▸ What you need to do
Every line of the material that mentions the word "pages" should be copied out.
# # #
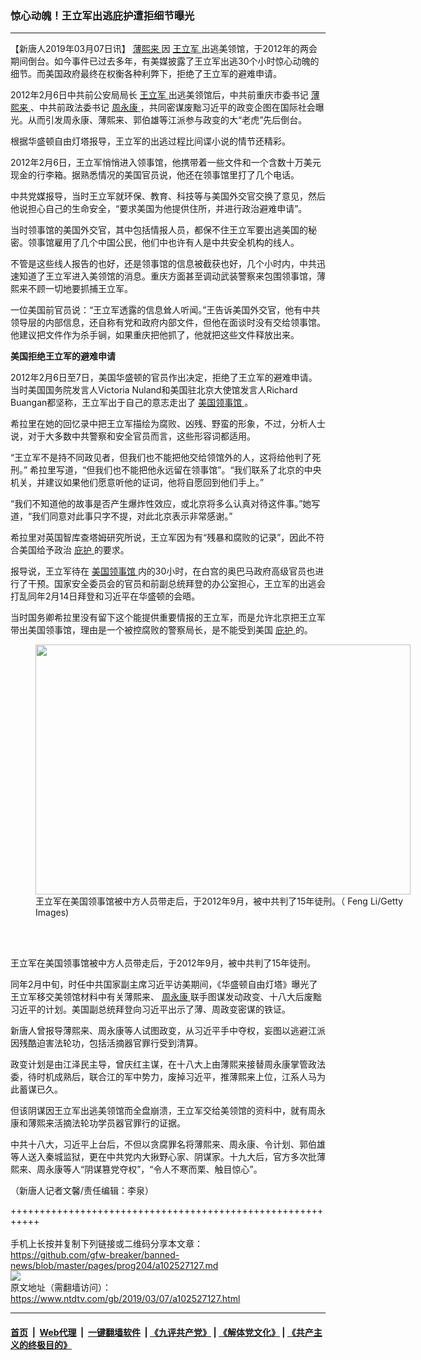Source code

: ### 惊心动魄！王立军出逃庇护遭拒细节曝光
------------------------

<div class="post_content" itemprop="articleBody">
 <p>
  【新唐人2019年03月07日讯】
  <a href="https://www.ntdtv.com/gb/薄熙来.htm">
   薄熙来
  </a>
  因
  <a href="https://www.ntdtv.com/gb/王立军.htm">
   王立军
  </a>
  出逃美领馆，于2012年的两会期间倒台。如今事件已过去多年，有美媒披露了王立军出逃30个小时惊心动魄的细节。而美国政府最终在权衡各种利弊下，拒绝了王立军的避难申请。
 </p>
 <p>
  2012年2月6日中共前公安局局长
  <a href="https://www.ntdtv.com/gb/王立军.htm">
   王立军
  </a>
  出逃美领馆后，中共前重庆市委书记
  <a href="https://www.ntdtv.com/gb/薄熙来.htm">
   薄熙来
  </a>
  、中共前政法委书记
  <a href="https://www.ntdtv.com/gb/周永康.htm">
   周永康
  </a>
  ，共同密谋废黜习近平的政变企图在国际社会曝光。从而引发周永康、薄熙来、郭伯雄等江派参与政变的大“老虎”先后倒台。
 </p>
 <p>
  根据华盛顿自由灯塔报导，王立军的出逃过程比间谍小说的情节还精彩。
 </p>
 <p>
  2012年2月6日，王立军悄悄进入领事馆，他携带着一些文件和一个含数十万美元现金的行李箱。据熟悉情况的美国官员说，他还在领事馆里打了几个电话。
 </p>
 <p>
  中共党媒报导，当时王立军就环保、教育、科技等与美国外交官交换了意见，然后他说担心自己的生命安全，“要求美国为他提供住所，并进行政治避难申请”。
 </p>
 <p>
  当时领事馆的美国外交官，其中包括情报人员，都保不住王立军要出逃美国的秘密。领事馆雇用了几个中国公民，他们中也许有人是中共安全机构的线人。
 </p>
 <p>
  不管是这些线人报告的也好，还是领事馆的信息被截获也好，几个小时内，中共迅速知道了王立军进入美领馆的消息。重庆方面甚至调动武装警察来包围领事馆，薄熙来不顾一切地要抓捕王立军。
 </p>
 <p>
  一位美国前官员说：“王立军透露的信息耸人听闻。”王告诉美国外交官，他有中共领导层的内部信息，还自称有党和政府内部文件，但他在面谈时没有交给领事馆。他建议把文件作为杀手锏，如果重庆把他抓了，他就把这些文件释放出来。
 </p>
 <p>
  <strong>
   美国拒绝王立军的避难申请
  </strong>
 </p>
 <p>
  2012年2月6日至7日，美国华盛顿的官员作出决定，拒绝了王立军的避难申请。当时美国国务院发言人Victoria Nuland和美国驻北京大使馆发言人Richard Buangan都坚称，王立军出于自己的意志走出了
  <a href="https://www.ntdtv.com/gb/美国领事馆.htm">
   美国领事馆
  </a>
  。
 </p>
 <p>
  希拉里在她的回忆录中把王立军描绘为腐败、凶残、野蛮的形象，不过，分析人士说，对于大多数中共警察和安全官员而言，这些形容词都适用。
 </p>
 <p>
  “王立军不是持不同政见者，但我们也不能把他交给领馆外的人，这将给他判了死刑。” 希拉里写道，“但我们也不能把他永远留在领事馆”。“我们联系了北京的中央机关，并建议如果他们愿意听他的证词，他将自愿回到他们手上。”
 </p>
 <p>
  “我们不知道他的故事是否产生爆炸性效应，或北京将多么认真对待这件事。”她写道，“我们同意对此事只字不提，对此北京表示非常感谢。”
 </p>
 <p>
  希拉里对英国智库查塔姆研究所说，王立军因为有“残暴和腐败的记录”，因此不符合美国给予政治
  <a href="https://www.ntdtv.com/gb/庇护.htm">
   庇护
  </a>
  的要求。
 </p>
 <p>
  报导说，王立军待在
  <a href="https://www.ntdtv.com/gb/美国领事馆.htm">
   美国领事馆
  </a>
  内的30小时，在白宫的奥巴马政府高级官员也进行了干预。国家安全委员会的官员和前副总统拜登的办公室担心，王立军的出逃会打乱同年2月14日拜登和习近平在华盛顿的会晤。
 </p>
 <p>
  当时国务卿希拉里没有留下这个能提供重要情报的王立军，而是允许北京把王立军带出美国领事馆，理由是一个被控腐败的警察局长，是不能受到美国
  <a href="https://www.ntdtv.com/gb/庇护.htm">
   庇护
  </a>
  的。
 </p>
 <figure class="wp-caption alignnone" id="attachment_102527129" style="width: 600px">
  <a href="https://www.ntdtv.com/assets/uploads/2019/03/f45c80114821317b4965e54d710f5270.jpg">
   <img alt="" class="size-medium wp-image-102527129" height="400" src="https://www.ntdtv.com/assets/uploads/2019/03/f45c80114821317b4965e54d710f5270-600x400.jpg" width="600"/>
  </a>
  <br/><figcaption class="wp-caption-text">
   王立军在美国领事馆被中方人员带走后，于2012年9月，被中共判了15年徒刑。（ Feng Li/Getty Images)
  </figcaption><br/>
 </figure><br/>
 <p>
  王立军在美国领事馆被中方人员带走后，于2012年9月，被中共判了15年徒刑。
 </p>
 <p>
  同年2月中旬，时任中共国家副主席习近平访美期间，《华盛顿自由灯塔》曝光了王立军移交美领馆材料中有关薄熙来、
  <a href="https://www.ntdtv.com/gb/周永康.htm">
   周永康
  </a>
  联手图谋发动政变、十八大后废黜习近平的计划。美国副总统拜登向习近平出示了薄、周政变密谋的铁证。
 </p>
 <p>
  新唐人曾报导薄熙来、周永康等人试图政变，从习近平手中夺权，妄图以逃避江派因残酷迫害法轮功，包括活摘器官罪行受到清算。
 </p>
 <p>
  政变计划是由江泽民主导，曾庆红主谋，在十八大上由薄熙来接替周永康掌管政法委，待时机成熟后，联合江的军中势力，废掉习近平，推薄熙来上位，江系人马为此蓄谋已久。
 </p>
 <p>
  但该阴谋因王立军出逃美领馆而全盘崩溃，王立军交给美领馆的资料中，就有周永康和薄熙来活摘法轮功学员器官罪行的证据。
 </p>
 <p>
  中共十八大，习近平上台后，不但以贪腐罪名将薄熙来、周永康、令计划、郭伯雄等人送入秦城监狱，更在中共党内大揪野心家、阴谋家。十九大后，官方多次批薄熙来、周永康等人“阴谋篡党夺权”，“令人不寒而栗、触目惊心”。
 </p>
 <p>
  （新唐人记者文馨/责任编辑：李泉）
 </p>
 <div class="single_ad">
 </div>
</div>

+++++++++++++++++++++++++++++++++++++++++++++++++++++++++++<br/><br/>
手机上长按并复制下列链接或二维码分享本文章：<br/>
https://github.com/gfw-breaker/banned-news/blob/master/pages/prog204/a102527127.md <br/>
<a href='https://github.com/gfw-breaker/banned-news/blob/master/pages/prog204/a102527127.md'><img src='https://github.com/gfw-breaker/banned-news/blob/master/pages/prog204/a102527127.md.png'/></a> <br/>
原文地址（需翻墙访问）：https://www.ntdtv.com/gb/2019/03/07/a102527127.html


------------------------
#### [首页](https://github.com/gfw-breaker/banned-news/blob/master/README.md) &nbsp;|&nbsp; [Web代理](https://github.com/labour-camp/helloworld) &nbsp;|&nbsp; [一键翻墙软件](https://github.com/gfw-breaker/nogfw/blob/master/README.md) &nbsp;| [《九评共产党》](https://github.com/gfw-breaker/9ping.md/blob/master/README.md#九评之一评共产党是什么) | [《解体党文化》](https://github.com/gfw-breaker/jtdwh.md/blob/master/README.md) | [《共产主义的终极目的》](https://github.com/gfw-breaker/gczydzjmd.md/blob/master/README.md)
# # #
▸ Output of the task
https://github.com/gfw-breaker/banned-news/blob/master/pages/prog204/a102527127.md <br/>
<a href='https://github.com/gfw-breaker/banned-news/blob/master/pages/prog204/a102527127.md'><img src='https://github.com/gfw-breaker/banned-news/blob/master/pages/prog204/a102527127.md.png'/></a> <br/>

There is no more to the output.